• [RECORDS SUPPLIED]:
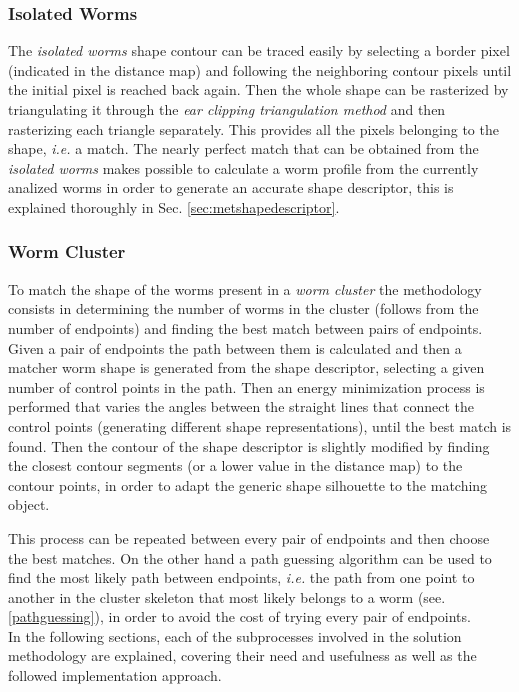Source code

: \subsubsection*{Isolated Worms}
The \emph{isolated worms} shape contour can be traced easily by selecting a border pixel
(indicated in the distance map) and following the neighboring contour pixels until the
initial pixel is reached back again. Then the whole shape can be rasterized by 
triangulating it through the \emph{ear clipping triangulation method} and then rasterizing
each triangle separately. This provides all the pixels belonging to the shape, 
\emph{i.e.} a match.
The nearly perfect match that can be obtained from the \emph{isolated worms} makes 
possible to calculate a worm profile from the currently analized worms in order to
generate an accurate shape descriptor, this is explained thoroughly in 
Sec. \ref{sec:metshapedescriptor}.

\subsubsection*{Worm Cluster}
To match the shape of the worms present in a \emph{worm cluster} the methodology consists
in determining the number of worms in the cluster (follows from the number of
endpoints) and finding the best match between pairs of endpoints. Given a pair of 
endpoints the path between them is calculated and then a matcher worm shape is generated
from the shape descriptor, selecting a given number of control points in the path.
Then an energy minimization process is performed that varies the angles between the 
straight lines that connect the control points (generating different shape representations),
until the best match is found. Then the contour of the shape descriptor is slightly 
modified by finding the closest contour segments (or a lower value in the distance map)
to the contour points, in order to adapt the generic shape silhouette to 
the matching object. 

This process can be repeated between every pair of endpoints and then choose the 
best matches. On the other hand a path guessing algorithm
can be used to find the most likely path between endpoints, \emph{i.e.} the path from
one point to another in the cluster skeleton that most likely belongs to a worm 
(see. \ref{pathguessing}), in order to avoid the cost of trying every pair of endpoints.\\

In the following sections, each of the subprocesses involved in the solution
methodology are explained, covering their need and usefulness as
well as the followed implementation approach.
==
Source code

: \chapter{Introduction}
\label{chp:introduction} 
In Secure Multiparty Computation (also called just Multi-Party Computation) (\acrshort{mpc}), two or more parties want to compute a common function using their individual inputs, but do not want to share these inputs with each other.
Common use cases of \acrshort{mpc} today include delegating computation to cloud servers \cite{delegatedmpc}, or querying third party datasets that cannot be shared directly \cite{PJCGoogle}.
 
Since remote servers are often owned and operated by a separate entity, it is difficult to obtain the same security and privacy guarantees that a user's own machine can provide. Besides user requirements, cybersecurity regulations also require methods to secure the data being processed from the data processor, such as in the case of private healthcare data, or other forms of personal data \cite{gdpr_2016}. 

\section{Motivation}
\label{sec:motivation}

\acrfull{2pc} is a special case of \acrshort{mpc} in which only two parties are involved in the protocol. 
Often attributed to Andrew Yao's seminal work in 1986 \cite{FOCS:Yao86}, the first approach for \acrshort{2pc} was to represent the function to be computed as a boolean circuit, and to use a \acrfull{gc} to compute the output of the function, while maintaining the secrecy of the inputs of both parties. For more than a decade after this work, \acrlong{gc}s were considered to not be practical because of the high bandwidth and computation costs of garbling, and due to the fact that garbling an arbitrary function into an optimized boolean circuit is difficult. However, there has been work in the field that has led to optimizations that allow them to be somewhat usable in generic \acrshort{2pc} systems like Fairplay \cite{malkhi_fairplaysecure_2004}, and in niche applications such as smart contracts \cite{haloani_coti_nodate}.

• [YOUR TASK]: Retype exactly the span of lines from the one with "best matches. On" through the one with "In the following"; include both ends and omit the rest of the material.

• [EXERCISE SOLUTION]:
best matches. On the other hand a path guessing algorithm
can be used to find the most likely path between endpoints, \emph{i.e.} the path from
one point to another in the cluster skeleton that most likely belongs to a worm 
(see. \ref{pathguessing}), in order to avoid the cost of trying every pair of endpoints.\\

In the following sections, each of the subprocesses involved in the solution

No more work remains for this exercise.